Umstritten: Bewaffnete Roboter für den Kampfeinsatz

Allerdings sollen künftige Roboter nicht nur Bomben entschärfen, Ausrüstung schleppen oder beim Transport von Verwundeten helfen. Auch bewaffnete Exemplare wurden bereits entwickelt - wie der israelische "Viper" oder das "Talon"-System des US-Herstellers Foster-Miller. Mit Maschinengewehren und Granatwerfern könnten sie schon bald Jagd auf Feinde machen - und sorgen für durchaus kontroverse Diskussionen.
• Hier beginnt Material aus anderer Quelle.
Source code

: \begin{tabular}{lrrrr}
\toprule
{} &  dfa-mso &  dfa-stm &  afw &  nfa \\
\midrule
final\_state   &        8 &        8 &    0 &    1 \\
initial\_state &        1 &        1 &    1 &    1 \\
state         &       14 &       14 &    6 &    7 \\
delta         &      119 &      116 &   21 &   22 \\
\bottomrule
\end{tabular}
Staff Sergeant Shawn Baker, 26, war während seiner zwei Dienstzeiten im Irak mehrfach an Bomben-Entschärfungen beteiligt. Bevor es die Roboter gegeben habe, seien er und seine Kameraden den Sprengsätzen mit vorsintflutlich anmutenden Mitteln zu Leibe gerückt: Haken, an langen Seilen befestigt, wurden über verdächtige Objekte gezogen, um sie zur Detonation zu bringen. "Einige Male war man näher dran als notwendig, aber man musste es eben tun", sagte Baker der Nachrichtenagentur AP. Zwei Soldaten, die er kannte, seien auf diese Weise ums Leben gekommen.